Когда подобного рода «замечательные» инициативы встречают энергичный отпор, они не отменяются, а временно уходят в тень. Отменять их, вероятно, не очень солидно, а потому лучше о них не вспоминать. В общем, методика простая: провозглашается какая-то идея, и если против нее война не начинается, то она принимается. Таким образом, общественность постоянно находится в напряжении, и это свидетельствует о том, что чиновники энергично работают.
— А что сейчас с математикой происходит? Что вас беспокоит?
— Мне кажется, что у физиков и химиков ситуация похуже, чем у нас. Если оценивать преподавание математики, то можно поставить двойку с плюсом, а у них больше единицы не получится.
— Ощущаете ли вы, что в последние годы общий уровень образования понизился и надо принимать экстренные меры, чтобы выправлять положение?

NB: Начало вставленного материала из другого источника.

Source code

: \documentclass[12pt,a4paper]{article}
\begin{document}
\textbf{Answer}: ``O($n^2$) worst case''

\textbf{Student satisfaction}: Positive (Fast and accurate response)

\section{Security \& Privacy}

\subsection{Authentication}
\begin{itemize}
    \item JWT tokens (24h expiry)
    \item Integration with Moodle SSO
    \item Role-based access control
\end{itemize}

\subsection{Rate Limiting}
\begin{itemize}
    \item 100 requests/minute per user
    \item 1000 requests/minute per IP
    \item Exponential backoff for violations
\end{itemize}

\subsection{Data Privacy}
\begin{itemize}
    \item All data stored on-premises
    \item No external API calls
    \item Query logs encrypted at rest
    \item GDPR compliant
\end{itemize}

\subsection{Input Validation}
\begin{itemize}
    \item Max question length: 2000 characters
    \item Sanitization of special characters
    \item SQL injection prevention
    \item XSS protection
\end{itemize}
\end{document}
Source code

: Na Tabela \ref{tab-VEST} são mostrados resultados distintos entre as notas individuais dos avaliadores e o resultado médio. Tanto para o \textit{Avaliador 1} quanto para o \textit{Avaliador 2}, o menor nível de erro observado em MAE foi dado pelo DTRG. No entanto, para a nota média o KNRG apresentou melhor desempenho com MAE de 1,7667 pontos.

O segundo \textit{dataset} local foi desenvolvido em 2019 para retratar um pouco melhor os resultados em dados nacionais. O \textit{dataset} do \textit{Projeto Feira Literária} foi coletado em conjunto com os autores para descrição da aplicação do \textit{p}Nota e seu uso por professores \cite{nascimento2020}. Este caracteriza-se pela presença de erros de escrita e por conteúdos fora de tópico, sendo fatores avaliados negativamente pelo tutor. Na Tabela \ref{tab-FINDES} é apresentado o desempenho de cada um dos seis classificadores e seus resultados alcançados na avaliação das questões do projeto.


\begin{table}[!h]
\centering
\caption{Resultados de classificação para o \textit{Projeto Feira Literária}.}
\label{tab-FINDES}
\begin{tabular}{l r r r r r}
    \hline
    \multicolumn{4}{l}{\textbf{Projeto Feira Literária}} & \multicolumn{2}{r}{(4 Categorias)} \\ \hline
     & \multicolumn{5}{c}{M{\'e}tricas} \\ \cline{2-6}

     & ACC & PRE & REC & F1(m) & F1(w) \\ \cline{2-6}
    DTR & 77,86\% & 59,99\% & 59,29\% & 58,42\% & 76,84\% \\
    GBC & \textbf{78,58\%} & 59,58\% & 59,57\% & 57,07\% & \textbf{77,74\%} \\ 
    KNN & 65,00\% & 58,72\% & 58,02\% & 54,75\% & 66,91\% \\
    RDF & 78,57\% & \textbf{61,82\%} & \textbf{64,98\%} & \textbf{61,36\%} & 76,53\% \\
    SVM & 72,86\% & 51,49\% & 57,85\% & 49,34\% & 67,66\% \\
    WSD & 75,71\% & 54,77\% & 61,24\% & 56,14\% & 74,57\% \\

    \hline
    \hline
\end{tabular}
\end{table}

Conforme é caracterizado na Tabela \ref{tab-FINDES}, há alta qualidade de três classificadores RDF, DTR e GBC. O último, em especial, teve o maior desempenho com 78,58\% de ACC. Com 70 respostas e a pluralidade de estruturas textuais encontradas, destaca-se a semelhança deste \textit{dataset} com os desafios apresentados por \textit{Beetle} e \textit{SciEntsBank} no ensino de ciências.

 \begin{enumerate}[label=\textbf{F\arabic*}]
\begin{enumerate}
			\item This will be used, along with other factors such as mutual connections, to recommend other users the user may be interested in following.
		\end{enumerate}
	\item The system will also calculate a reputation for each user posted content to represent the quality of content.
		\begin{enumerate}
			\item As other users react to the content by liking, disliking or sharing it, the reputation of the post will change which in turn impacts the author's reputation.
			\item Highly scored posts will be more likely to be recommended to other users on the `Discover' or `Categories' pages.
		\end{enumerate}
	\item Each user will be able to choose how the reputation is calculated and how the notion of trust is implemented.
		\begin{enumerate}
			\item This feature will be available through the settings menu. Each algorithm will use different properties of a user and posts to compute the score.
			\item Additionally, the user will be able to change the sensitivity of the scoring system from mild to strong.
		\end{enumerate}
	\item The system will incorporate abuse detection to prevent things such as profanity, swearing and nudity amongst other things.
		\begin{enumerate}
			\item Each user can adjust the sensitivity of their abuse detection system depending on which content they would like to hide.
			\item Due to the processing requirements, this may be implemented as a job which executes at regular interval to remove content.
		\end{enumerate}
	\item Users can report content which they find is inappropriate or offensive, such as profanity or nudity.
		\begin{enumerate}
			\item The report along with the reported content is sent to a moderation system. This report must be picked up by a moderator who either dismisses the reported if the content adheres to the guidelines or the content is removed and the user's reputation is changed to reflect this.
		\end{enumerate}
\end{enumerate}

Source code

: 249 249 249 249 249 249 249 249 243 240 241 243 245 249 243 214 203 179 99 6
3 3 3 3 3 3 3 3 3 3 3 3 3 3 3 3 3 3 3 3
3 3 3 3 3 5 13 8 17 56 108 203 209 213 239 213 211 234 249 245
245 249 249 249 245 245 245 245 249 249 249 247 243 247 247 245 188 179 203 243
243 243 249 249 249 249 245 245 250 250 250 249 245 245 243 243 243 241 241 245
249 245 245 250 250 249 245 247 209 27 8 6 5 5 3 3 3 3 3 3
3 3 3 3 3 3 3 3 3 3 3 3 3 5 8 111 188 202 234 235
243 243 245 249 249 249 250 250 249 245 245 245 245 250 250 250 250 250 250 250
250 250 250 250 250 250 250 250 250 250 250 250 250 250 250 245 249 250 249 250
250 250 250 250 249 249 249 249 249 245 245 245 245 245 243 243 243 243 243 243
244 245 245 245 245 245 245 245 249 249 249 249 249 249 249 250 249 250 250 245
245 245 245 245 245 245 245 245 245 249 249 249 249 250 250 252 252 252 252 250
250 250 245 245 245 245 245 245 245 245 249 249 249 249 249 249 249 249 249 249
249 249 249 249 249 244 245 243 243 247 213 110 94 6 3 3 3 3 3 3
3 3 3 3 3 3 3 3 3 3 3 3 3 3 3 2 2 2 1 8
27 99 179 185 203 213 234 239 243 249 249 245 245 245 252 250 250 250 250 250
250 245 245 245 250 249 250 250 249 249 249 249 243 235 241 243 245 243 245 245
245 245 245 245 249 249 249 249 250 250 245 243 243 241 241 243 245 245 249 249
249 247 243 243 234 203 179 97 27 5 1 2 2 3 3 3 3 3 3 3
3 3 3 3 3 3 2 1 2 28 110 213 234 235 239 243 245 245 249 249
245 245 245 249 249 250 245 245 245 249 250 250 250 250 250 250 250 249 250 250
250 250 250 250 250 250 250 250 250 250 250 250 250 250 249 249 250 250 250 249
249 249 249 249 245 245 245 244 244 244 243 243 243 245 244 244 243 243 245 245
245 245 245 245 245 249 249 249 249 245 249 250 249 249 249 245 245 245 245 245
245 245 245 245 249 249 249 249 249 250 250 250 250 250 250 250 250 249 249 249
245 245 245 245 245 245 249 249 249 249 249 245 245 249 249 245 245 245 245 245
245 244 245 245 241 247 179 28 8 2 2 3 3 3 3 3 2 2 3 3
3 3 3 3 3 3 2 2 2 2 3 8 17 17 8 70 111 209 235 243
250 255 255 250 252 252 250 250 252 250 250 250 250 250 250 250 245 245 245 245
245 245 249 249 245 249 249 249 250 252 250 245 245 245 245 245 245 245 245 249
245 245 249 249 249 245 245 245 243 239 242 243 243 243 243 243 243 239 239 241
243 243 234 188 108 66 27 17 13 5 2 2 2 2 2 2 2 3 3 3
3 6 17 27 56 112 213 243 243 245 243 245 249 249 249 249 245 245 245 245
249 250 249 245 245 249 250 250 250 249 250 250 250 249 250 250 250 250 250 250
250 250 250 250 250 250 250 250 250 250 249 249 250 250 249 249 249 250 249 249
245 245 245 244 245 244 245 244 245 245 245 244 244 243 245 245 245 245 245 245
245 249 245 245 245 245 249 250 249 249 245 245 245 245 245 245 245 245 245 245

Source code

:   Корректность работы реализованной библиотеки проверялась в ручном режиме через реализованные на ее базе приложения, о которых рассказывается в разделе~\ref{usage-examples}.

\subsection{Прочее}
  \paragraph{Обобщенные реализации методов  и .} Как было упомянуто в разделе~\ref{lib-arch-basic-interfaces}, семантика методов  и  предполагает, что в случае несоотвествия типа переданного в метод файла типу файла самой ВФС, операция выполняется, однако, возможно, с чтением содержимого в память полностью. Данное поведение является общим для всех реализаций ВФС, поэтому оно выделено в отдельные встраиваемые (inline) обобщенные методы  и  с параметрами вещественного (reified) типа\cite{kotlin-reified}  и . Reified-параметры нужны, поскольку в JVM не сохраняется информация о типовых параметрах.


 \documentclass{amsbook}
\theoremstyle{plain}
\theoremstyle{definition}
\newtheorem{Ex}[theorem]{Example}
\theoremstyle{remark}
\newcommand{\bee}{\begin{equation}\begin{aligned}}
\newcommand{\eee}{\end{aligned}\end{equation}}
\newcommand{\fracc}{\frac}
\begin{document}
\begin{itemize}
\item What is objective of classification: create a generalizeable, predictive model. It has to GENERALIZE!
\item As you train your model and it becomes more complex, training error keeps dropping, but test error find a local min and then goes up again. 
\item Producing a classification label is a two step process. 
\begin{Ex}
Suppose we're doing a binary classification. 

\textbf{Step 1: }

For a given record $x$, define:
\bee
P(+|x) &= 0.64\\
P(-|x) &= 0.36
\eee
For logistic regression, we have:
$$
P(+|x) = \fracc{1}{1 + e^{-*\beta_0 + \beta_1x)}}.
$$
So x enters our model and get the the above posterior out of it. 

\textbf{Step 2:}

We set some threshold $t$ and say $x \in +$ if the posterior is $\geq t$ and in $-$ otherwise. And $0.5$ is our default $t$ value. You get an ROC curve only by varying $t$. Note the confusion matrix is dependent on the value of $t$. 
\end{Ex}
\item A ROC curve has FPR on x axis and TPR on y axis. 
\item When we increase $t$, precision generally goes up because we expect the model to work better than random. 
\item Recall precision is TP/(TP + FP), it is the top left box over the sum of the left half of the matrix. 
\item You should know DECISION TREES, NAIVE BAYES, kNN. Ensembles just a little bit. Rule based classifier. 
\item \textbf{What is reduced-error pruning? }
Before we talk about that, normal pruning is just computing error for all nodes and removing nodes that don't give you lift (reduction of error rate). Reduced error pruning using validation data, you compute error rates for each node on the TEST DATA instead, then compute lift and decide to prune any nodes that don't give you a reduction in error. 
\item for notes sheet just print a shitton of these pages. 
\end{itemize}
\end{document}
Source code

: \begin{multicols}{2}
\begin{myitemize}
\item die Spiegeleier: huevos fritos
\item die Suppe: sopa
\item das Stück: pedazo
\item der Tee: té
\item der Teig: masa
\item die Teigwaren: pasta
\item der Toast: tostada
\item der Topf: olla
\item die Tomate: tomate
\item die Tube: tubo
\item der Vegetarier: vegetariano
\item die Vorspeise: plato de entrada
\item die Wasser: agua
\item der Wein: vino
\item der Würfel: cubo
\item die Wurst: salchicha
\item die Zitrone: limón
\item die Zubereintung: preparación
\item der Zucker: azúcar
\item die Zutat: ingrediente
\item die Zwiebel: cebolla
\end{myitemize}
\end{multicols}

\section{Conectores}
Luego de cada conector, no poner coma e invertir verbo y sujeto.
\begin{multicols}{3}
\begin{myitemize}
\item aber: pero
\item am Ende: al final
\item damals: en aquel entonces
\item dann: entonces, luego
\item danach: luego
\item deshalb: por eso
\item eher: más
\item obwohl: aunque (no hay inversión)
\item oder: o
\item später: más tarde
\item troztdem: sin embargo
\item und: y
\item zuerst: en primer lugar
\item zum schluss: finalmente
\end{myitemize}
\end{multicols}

— Есть Москва и некоторые регионы, где ситуация допустимая. Не могу сказать, что благополучная, но терпимая. Но в большинстве районов России положение просто катастрофическое. И это не только мои личные наблюдения, но и мнение коллег. Нет учителей. Те же математику и физику очень часто ведет учитель литературы…
— Хорошо еще, что не преподаватель физкультуры.
— И такое случается! При острой нехватке кадров о серьезном образовании не может идти и речи. Есть какие-то регионы, где местные власти выделяют школе дополнительные средства, и там положение чуть получше, но в целом ситуация, повторяю, катастрофическая.
— Чиновники об этом и говорят, когда предлагают свои реформы.
— Вот именно — «свои»! Но начинать их и проводить в жизнь нужно совсем иначе. Только квалифицированные кадры могут обеспечить успех, а не «экзотические» циркуляры.
— Тем не менее ситуация специфическая… После распада СССР в России людей с высшим образованием стало по статистике в два раза больше, значительно увеличилось и число вузов. Педагогические университеты — теперь они так называются — выпускают специалистов в несметных количествах. Казалось бы, учителей в школах должно быть значительно больше, но их не хватает. В чем же дело?
— Людей с дипломами больше, учеников же меньше. И при этом страшный дефицит учителей! Ситуация действительно необычная и странная для любого нормального общества. Но, конечно же, не для нашего. А суть в том, что люди с высшим образованием, даже педагогическим, в школу не идут.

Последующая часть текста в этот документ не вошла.